*** DATA SUPPLIED Section Begins ***

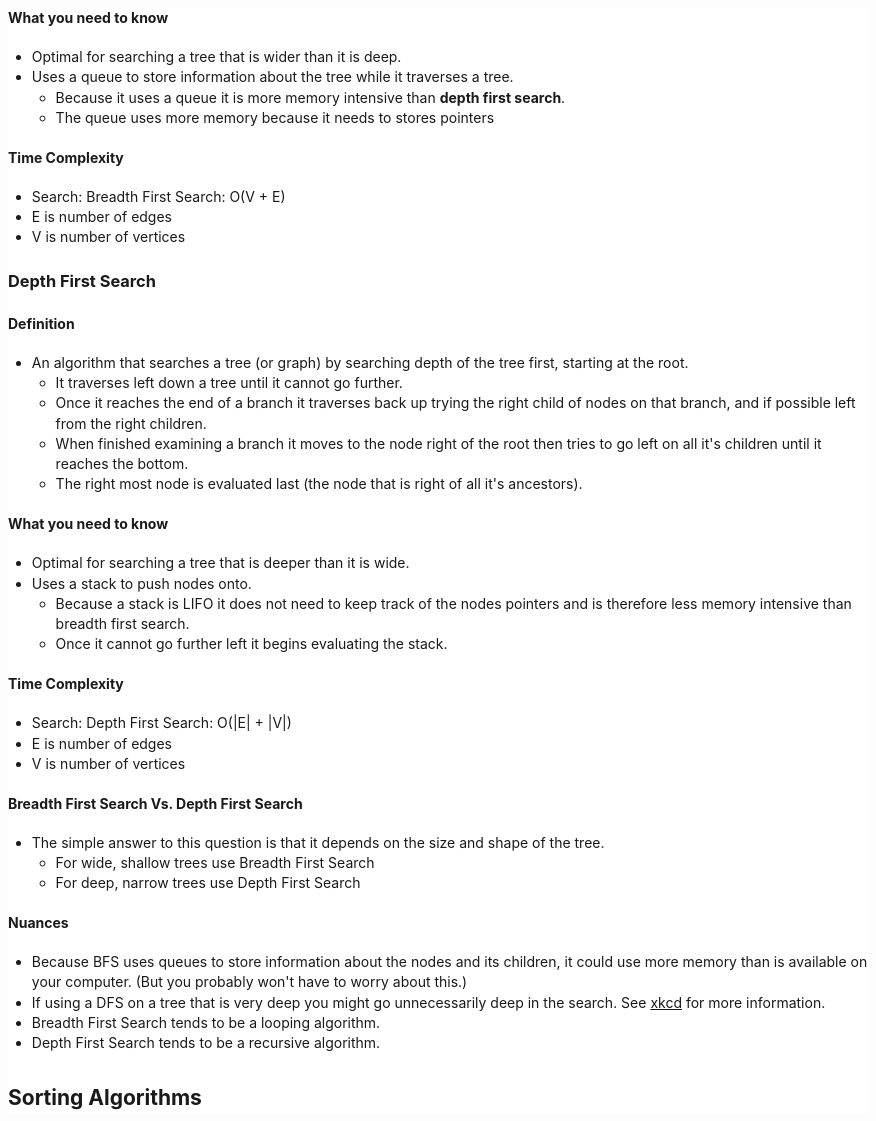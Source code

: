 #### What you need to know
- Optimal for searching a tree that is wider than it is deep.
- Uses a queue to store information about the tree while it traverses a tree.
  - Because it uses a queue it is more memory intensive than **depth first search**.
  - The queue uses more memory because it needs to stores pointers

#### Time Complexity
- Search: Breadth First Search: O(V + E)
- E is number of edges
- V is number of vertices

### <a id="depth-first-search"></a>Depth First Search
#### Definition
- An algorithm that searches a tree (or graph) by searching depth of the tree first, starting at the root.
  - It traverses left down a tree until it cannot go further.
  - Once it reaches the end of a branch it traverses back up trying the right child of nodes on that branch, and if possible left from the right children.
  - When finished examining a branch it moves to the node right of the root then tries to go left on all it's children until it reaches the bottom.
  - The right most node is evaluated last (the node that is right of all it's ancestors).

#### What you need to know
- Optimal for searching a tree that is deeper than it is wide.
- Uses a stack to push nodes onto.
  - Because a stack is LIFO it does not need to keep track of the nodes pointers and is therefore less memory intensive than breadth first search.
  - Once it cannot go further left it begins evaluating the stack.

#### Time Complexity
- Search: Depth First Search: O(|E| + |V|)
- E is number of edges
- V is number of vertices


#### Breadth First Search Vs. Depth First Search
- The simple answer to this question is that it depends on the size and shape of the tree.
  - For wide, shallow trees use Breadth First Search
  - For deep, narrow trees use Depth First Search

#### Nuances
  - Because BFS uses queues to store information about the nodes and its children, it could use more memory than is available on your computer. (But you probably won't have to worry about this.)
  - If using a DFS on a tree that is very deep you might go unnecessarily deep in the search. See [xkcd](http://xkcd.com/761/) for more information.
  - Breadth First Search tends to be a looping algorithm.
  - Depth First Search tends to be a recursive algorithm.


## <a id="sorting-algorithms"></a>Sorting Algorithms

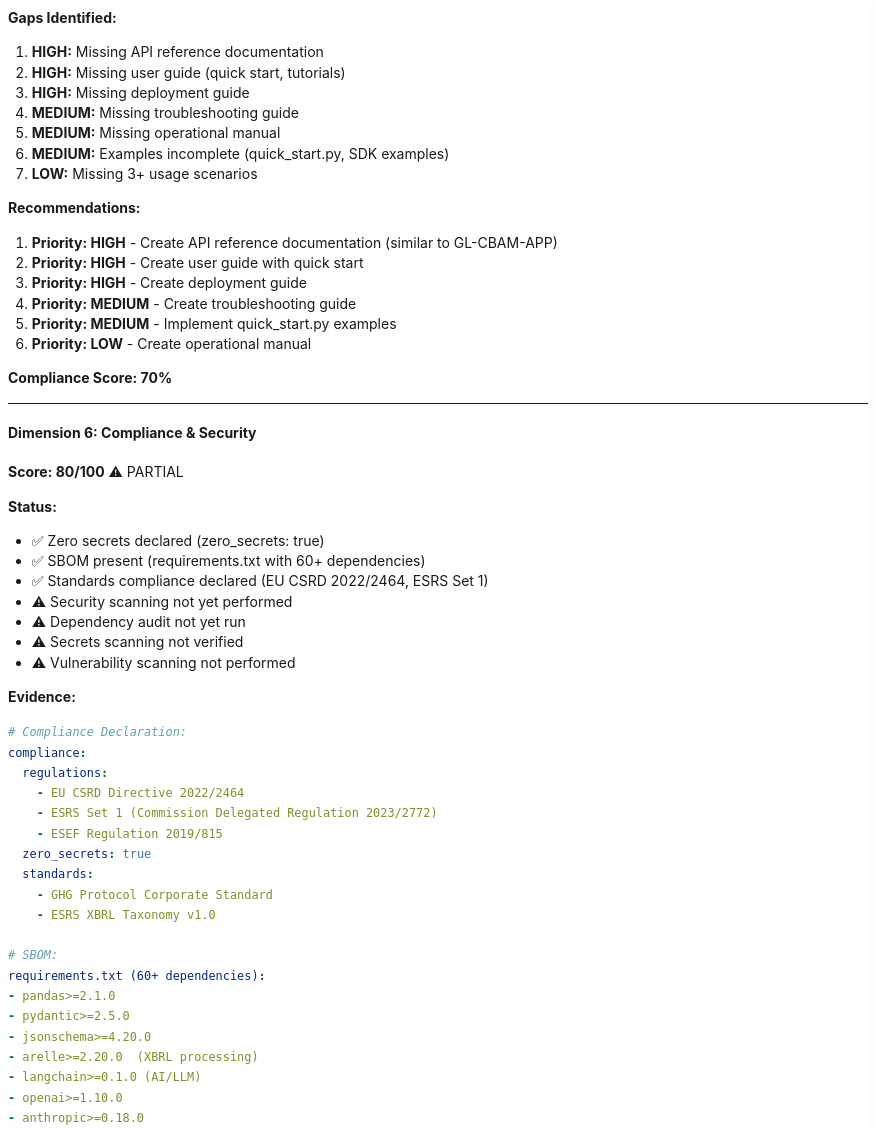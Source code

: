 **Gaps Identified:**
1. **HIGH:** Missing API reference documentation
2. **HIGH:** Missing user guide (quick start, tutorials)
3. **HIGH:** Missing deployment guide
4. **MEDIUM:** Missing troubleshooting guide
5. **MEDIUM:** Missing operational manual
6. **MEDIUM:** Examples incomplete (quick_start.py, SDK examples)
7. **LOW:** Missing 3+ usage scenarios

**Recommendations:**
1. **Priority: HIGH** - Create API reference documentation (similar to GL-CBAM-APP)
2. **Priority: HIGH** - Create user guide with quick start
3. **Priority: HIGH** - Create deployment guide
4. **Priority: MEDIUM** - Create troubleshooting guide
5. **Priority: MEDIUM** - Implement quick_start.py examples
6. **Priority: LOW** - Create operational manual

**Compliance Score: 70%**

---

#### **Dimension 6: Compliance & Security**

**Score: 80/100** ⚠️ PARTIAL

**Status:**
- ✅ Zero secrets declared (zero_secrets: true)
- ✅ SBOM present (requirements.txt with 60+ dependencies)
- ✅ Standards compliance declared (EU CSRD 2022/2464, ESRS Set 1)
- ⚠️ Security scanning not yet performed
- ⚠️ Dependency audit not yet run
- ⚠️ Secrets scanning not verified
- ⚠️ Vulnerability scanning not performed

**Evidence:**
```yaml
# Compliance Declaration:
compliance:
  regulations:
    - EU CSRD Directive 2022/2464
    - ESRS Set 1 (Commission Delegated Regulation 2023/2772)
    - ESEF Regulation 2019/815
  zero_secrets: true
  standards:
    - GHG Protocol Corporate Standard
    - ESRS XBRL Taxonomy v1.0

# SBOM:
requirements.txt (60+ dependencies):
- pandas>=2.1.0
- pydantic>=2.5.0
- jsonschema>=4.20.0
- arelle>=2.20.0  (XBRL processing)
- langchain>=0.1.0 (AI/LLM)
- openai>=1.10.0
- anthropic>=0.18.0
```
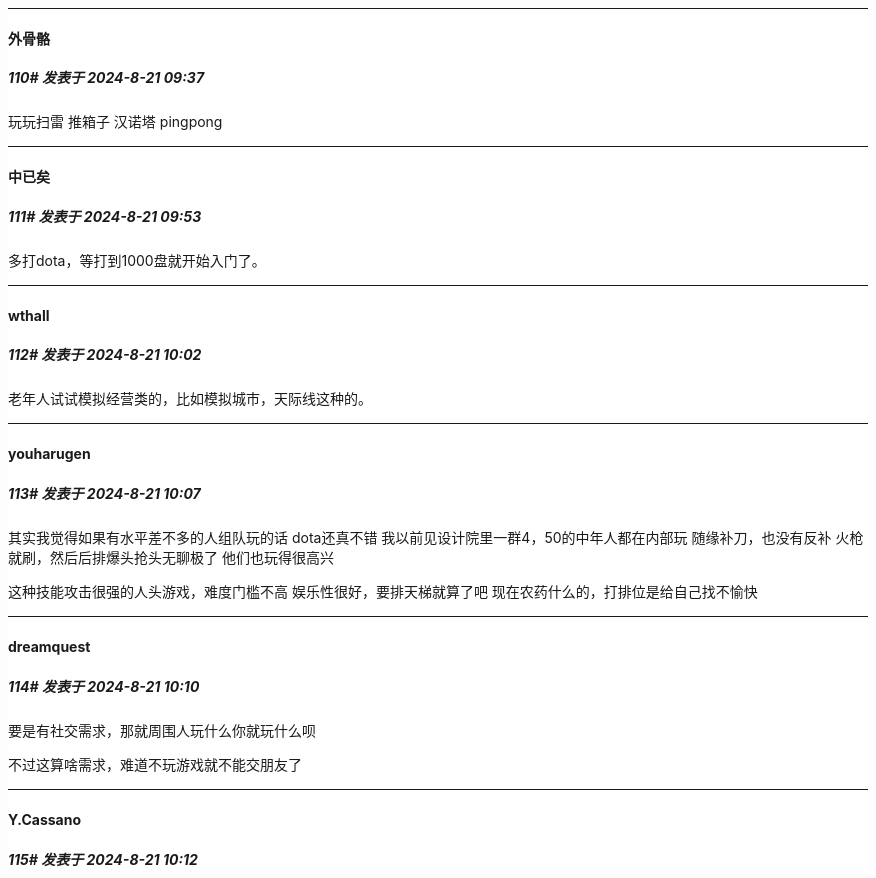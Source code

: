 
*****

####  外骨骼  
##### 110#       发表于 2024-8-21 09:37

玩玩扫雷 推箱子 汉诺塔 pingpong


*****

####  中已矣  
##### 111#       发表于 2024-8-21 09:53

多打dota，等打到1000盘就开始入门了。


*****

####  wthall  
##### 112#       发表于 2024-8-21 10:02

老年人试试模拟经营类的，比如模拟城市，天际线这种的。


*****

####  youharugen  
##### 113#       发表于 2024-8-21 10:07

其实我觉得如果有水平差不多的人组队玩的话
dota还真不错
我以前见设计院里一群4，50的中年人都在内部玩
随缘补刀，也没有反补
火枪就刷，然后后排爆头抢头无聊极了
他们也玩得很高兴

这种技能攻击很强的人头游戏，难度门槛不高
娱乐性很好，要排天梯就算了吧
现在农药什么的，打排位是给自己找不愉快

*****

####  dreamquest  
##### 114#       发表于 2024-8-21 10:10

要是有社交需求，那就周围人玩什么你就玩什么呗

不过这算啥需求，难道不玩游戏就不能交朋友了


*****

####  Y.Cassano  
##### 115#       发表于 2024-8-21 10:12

*** DATA SUPPLIED Section Ends ***

EXERCISE DESCRIPTION - Output the lines of the data exactly, starting at the first and ending with the line that has "- It traverses". Pictures are not part of it.

TASK RESULT -
Source code

: #### What you need to know
- Optimal for searching a tree that is wider than it is deep.
- Uses a queue to store information about the tree while it traverses a tree.
  - Because it uses a queue it is more memory intensive than **depth first search**.
  - The queue uses more memory because it needs to stores pointers

#### Time Complexity
- Search: Breadth First Search: O(V + E)
- E is number of edges
- V is number of vertices

### <a id="depth-first-search"></a>Depth First Search
#### Definition
- An algorithm that searches a tree (or graph) by searching depth of the tree first, starting at the root.
  - It traverses left down a tree until it cannot go further.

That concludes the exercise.